→ **Problem statement**:
Quote the records exactly, starting at the first line and stopping after the line with "Da nun die Dokumente"; skip the pictures.

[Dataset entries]
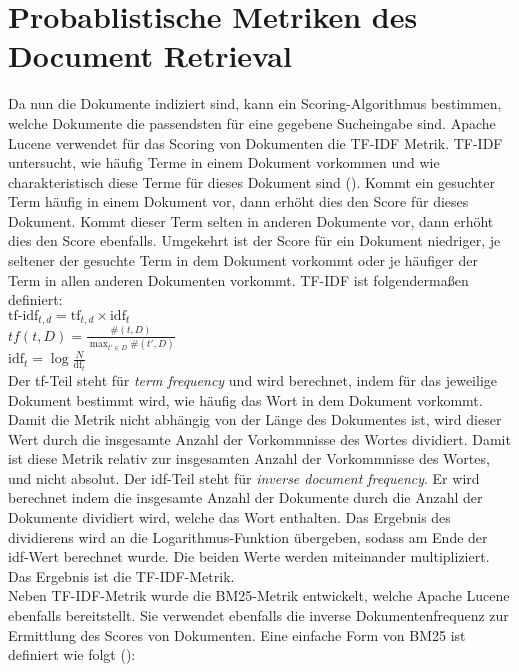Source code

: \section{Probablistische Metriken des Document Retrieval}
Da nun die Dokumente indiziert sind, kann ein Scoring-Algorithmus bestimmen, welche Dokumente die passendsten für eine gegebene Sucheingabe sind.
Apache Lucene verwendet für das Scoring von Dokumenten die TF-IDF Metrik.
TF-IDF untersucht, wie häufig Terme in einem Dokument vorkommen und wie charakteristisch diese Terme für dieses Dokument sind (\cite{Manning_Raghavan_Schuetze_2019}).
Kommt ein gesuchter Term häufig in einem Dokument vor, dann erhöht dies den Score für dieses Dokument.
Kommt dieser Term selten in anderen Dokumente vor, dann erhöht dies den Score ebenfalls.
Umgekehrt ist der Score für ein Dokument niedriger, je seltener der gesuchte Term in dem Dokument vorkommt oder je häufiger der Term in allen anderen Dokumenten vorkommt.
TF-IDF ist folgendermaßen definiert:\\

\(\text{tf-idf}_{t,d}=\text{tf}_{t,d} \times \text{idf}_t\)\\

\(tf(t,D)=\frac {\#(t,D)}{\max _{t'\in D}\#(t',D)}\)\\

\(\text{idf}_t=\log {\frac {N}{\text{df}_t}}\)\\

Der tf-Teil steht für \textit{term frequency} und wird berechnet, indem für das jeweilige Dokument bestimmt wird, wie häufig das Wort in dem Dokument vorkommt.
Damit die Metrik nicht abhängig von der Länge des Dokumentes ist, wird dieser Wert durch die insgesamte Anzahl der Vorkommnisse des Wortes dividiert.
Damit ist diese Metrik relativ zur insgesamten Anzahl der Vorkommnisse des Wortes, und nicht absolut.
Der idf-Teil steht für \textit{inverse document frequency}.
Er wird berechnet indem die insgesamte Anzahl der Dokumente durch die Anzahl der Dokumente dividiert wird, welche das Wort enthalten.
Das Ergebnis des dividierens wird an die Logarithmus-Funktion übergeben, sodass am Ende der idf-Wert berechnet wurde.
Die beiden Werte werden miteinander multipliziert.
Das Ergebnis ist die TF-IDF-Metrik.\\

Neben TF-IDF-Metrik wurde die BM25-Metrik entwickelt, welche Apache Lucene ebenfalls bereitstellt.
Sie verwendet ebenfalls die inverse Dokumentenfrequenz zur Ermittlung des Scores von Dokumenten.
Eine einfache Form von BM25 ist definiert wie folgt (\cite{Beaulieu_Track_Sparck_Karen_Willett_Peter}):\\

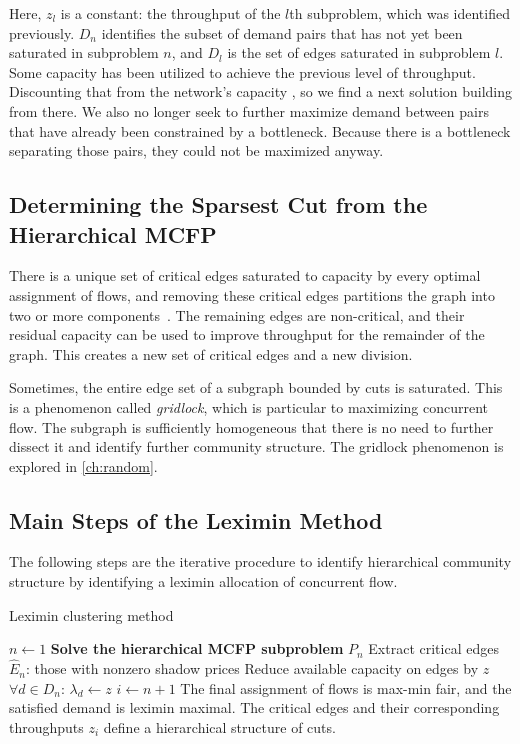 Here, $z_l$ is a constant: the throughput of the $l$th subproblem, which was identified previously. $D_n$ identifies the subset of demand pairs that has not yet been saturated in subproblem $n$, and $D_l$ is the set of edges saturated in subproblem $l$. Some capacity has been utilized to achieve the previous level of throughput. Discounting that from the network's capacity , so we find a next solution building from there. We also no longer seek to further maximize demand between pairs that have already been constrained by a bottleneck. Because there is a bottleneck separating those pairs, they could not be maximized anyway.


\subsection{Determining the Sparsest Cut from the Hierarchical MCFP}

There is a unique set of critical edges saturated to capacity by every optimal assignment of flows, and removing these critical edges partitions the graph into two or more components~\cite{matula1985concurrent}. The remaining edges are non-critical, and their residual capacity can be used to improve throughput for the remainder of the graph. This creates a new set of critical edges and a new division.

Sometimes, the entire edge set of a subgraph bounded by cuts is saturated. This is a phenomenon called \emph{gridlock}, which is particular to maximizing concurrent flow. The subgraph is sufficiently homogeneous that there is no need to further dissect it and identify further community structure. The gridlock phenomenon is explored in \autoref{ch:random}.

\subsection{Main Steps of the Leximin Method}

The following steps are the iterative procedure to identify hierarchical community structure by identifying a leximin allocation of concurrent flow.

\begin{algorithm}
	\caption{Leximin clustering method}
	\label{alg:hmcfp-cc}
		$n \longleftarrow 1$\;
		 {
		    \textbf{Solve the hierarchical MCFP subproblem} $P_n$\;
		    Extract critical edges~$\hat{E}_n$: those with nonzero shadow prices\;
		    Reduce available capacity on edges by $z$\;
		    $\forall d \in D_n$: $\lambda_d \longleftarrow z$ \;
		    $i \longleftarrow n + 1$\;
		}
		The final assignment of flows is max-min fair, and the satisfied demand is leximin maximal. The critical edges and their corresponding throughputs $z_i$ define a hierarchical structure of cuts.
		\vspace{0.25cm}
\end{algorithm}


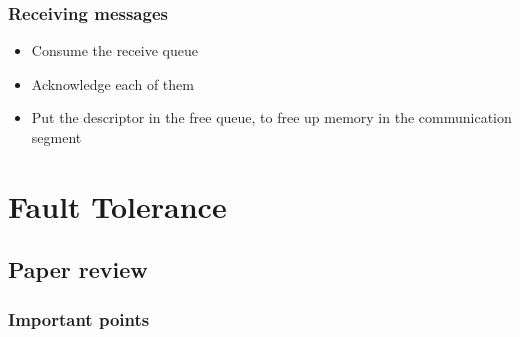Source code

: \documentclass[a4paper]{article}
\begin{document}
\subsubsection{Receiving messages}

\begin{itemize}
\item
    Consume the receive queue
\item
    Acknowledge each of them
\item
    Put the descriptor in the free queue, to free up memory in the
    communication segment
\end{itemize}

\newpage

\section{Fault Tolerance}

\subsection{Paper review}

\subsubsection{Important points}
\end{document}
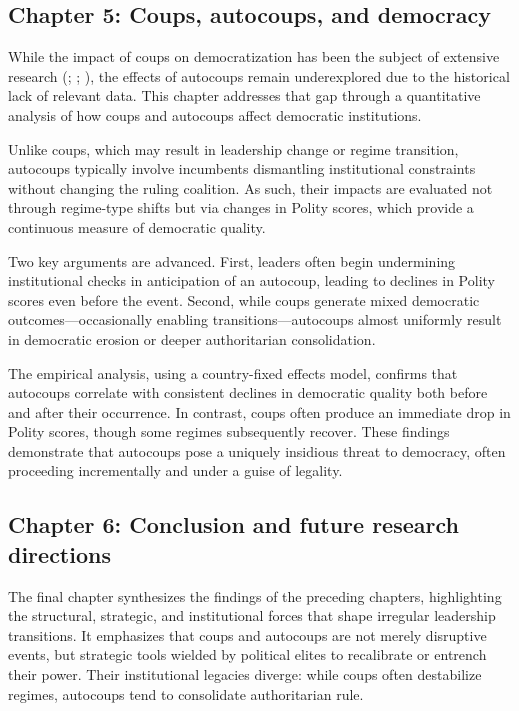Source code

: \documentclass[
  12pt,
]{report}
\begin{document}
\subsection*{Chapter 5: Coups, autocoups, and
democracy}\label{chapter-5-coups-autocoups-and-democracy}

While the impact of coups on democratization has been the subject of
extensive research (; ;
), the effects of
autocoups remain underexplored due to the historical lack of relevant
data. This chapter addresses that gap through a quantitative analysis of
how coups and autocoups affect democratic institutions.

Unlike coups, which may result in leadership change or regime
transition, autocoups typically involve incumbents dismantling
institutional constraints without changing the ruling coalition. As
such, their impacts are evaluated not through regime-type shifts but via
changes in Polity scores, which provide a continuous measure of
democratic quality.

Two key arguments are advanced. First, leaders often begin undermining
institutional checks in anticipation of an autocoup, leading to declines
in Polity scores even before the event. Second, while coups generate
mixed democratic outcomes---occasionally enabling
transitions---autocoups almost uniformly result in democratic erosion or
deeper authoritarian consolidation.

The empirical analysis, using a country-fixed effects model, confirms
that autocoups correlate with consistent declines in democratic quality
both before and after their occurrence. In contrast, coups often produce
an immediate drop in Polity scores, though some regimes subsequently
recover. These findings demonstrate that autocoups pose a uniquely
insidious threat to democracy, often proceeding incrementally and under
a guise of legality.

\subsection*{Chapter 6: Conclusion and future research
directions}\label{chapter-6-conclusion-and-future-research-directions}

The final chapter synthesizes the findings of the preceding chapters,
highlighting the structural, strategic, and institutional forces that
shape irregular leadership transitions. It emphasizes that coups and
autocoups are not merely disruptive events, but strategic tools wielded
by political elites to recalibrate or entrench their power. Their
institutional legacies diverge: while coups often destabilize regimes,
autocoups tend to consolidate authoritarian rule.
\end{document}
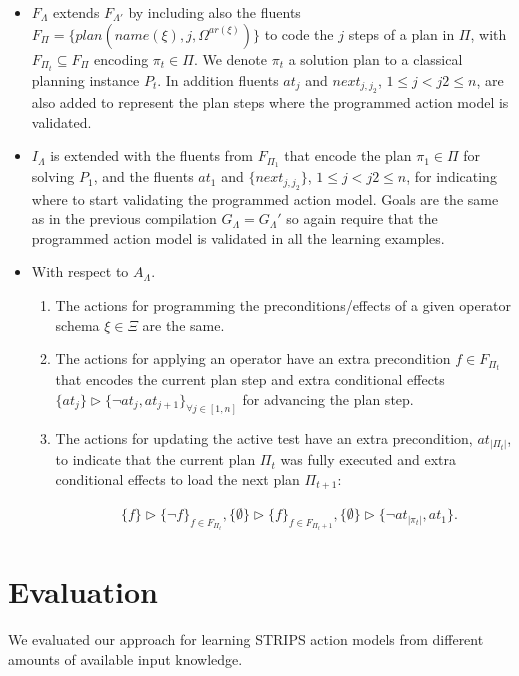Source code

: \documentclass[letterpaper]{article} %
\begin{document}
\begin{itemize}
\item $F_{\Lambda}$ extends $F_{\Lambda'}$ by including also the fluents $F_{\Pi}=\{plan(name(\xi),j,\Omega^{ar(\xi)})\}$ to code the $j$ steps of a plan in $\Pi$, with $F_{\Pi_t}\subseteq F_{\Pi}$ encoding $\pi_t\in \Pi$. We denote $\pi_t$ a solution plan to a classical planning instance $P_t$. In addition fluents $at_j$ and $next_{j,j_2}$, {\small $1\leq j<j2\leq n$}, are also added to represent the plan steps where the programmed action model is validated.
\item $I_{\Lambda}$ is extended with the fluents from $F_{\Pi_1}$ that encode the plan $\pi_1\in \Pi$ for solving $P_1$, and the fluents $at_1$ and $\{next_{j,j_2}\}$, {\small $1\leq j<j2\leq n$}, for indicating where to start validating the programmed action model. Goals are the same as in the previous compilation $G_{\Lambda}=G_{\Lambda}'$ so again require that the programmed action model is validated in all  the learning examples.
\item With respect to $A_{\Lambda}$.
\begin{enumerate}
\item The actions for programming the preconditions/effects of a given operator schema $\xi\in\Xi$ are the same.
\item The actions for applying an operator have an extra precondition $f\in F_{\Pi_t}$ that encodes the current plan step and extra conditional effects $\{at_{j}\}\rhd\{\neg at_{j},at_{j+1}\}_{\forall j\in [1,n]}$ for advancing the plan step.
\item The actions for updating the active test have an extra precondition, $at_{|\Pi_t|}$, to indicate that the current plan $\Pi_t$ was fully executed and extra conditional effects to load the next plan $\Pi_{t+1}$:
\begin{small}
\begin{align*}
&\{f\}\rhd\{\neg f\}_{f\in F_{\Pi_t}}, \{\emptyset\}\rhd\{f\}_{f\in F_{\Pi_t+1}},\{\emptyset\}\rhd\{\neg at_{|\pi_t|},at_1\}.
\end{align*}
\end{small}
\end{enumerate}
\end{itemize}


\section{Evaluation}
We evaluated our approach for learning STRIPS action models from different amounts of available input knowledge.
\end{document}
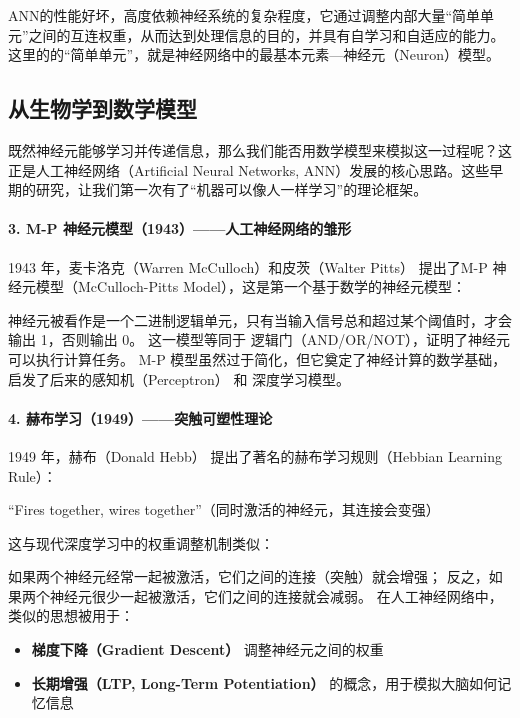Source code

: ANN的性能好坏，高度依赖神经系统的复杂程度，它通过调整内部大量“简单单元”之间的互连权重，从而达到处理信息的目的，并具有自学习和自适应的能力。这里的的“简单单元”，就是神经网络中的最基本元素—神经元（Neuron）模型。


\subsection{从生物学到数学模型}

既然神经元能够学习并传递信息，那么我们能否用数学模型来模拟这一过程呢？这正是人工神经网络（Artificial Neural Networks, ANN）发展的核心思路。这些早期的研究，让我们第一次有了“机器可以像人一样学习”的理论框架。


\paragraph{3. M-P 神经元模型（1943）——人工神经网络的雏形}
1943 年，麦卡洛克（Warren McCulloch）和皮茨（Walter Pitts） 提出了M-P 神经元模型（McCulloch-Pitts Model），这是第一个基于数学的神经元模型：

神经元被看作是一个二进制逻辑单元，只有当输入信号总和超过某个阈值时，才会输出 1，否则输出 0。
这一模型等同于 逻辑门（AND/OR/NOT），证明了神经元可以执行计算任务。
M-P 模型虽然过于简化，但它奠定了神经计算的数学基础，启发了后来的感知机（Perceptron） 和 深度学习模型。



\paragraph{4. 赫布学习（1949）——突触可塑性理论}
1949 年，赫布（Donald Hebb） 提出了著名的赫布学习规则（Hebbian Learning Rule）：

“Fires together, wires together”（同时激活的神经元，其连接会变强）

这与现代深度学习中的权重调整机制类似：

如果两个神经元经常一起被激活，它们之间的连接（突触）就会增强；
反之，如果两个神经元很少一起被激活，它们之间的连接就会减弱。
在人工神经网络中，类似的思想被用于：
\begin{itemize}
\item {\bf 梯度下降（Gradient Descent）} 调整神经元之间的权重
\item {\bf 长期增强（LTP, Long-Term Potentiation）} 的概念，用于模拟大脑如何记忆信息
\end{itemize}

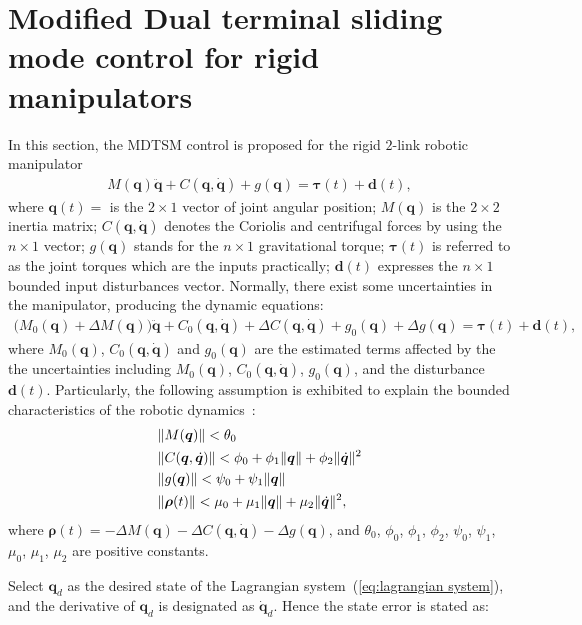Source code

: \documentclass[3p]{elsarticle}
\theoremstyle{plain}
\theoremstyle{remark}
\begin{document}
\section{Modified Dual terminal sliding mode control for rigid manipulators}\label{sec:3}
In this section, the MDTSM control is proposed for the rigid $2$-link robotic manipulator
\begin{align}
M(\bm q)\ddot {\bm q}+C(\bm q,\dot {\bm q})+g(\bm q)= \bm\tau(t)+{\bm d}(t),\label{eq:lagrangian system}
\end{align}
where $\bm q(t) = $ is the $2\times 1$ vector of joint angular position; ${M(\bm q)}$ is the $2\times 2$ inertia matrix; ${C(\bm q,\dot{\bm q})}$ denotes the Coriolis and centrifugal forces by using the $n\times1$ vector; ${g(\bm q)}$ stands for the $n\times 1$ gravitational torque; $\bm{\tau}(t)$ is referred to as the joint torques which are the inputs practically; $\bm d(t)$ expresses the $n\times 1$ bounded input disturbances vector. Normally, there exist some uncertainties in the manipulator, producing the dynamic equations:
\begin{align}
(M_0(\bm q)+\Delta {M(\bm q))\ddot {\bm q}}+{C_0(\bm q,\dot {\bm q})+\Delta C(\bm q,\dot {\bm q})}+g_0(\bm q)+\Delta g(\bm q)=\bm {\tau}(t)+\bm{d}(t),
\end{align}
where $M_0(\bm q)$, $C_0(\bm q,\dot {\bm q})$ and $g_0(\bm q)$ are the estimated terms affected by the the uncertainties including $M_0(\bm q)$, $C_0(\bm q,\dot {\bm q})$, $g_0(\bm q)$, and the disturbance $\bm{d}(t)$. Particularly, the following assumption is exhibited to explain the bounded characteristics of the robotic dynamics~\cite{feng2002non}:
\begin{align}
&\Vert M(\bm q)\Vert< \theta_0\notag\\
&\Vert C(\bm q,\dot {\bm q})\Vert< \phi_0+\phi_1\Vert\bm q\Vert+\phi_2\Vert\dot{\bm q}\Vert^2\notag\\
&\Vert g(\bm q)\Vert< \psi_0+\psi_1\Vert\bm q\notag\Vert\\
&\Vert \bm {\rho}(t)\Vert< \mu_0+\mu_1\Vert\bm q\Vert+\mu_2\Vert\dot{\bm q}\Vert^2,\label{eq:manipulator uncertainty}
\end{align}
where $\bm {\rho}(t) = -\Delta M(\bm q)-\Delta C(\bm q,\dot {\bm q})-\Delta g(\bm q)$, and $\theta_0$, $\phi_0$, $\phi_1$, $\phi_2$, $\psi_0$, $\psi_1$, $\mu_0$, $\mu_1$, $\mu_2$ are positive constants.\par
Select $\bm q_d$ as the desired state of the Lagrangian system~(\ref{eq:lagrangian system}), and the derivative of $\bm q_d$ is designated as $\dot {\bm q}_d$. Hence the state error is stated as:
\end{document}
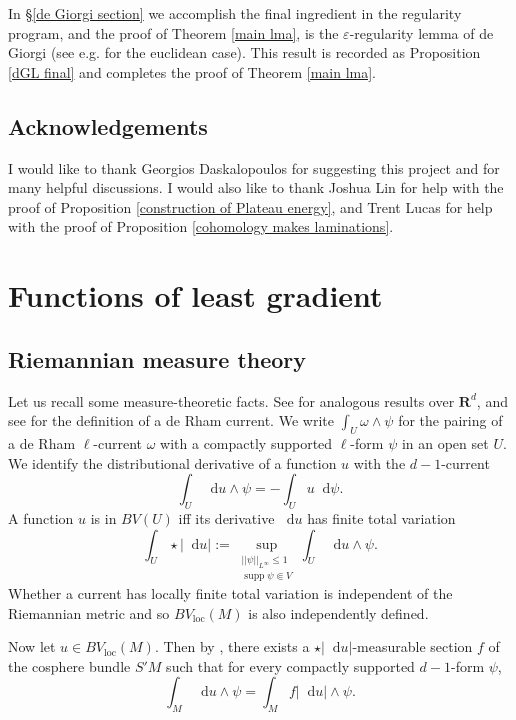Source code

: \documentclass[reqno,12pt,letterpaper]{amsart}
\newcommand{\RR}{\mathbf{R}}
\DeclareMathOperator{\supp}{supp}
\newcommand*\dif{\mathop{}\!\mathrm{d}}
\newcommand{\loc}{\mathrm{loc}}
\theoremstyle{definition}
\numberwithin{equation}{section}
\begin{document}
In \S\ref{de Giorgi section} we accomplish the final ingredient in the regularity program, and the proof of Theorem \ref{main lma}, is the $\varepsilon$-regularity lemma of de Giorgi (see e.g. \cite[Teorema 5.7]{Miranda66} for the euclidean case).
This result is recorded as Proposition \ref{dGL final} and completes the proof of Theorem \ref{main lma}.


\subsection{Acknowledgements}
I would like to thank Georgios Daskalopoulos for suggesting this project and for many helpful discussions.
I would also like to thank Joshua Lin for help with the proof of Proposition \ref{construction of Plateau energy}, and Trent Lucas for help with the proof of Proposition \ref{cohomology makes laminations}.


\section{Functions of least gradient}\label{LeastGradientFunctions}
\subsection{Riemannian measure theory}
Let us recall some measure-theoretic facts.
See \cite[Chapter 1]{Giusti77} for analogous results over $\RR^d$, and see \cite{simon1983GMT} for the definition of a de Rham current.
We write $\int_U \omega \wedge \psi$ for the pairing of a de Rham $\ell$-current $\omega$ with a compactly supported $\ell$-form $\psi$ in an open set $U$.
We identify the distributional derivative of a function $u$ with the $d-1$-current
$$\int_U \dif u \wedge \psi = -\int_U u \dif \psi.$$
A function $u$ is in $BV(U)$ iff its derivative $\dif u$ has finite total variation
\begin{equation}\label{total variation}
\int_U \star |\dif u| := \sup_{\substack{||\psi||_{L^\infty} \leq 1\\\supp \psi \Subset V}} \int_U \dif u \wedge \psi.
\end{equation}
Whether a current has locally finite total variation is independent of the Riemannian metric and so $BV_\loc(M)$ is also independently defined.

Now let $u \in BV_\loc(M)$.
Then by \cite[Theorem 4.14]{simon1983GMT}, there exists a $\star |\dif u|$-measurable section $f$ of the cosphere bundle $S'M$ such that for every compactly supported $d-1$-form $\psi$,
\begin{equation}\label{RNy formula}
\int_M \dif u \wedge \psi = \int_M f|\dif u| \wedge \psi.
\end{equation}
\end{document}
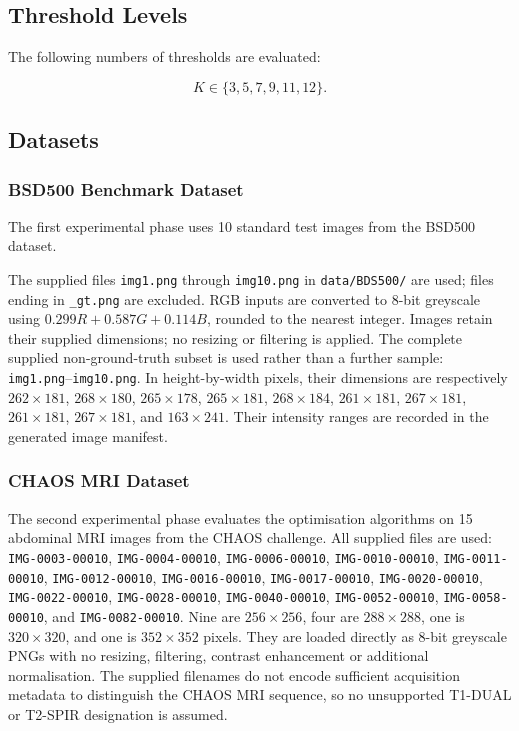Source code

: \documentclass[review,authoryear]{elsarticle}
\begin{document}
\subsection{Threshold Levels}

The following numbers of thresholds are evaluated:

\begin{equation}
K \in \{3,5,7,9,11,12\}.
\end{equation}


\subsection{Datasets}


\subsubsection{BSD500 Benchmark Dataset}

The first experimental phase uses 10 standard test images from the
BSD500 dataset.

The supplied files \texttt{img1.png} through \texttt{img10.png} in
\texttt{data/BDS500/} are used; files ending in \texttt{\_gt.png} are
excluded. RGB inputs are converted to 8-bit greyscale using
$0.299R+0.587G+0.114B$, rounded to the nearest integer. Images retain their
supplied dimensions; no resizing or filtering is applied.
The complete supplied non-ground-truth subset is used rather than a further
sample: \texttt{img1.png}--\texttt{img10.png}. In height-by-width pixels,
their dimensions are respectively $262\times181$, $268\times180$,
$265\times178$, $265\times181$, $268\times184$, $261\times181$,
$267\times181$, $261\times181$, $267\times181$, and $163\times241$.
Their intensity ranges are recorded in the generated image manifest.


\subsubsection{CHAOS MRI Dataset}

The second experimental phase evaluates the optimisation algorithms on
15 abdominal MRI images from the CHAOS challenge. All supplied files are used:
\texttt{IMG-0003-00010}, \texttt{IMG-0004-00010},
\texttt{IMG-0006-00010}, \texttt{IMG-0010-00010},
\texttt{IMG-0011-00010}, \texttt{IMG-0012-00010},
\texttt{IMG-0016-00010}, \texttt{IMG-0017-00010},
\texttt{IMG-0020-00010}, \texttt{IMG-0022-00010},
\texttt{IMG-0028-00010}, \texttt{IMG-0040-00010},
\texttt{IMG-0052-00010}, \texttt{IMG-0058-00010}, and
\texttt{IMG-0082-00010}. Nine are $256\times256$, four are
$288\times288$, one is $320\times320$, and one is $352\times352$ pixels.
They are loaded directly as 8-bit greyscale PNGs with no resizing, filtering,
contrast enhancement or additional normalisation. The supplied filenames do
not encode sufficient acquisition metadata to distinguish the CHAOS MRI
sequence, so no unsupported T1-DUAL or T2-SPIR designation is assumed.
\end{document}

→ **Solution**:
Source code

: \section{Probablistische Metriken des Document Retrieval}
Da nun die Dokumente indiziert sind, kann ein Scoring-Algorithmus bestimmen, welche Dokumente die passendsten für eine gegebene Sucheingabe sind.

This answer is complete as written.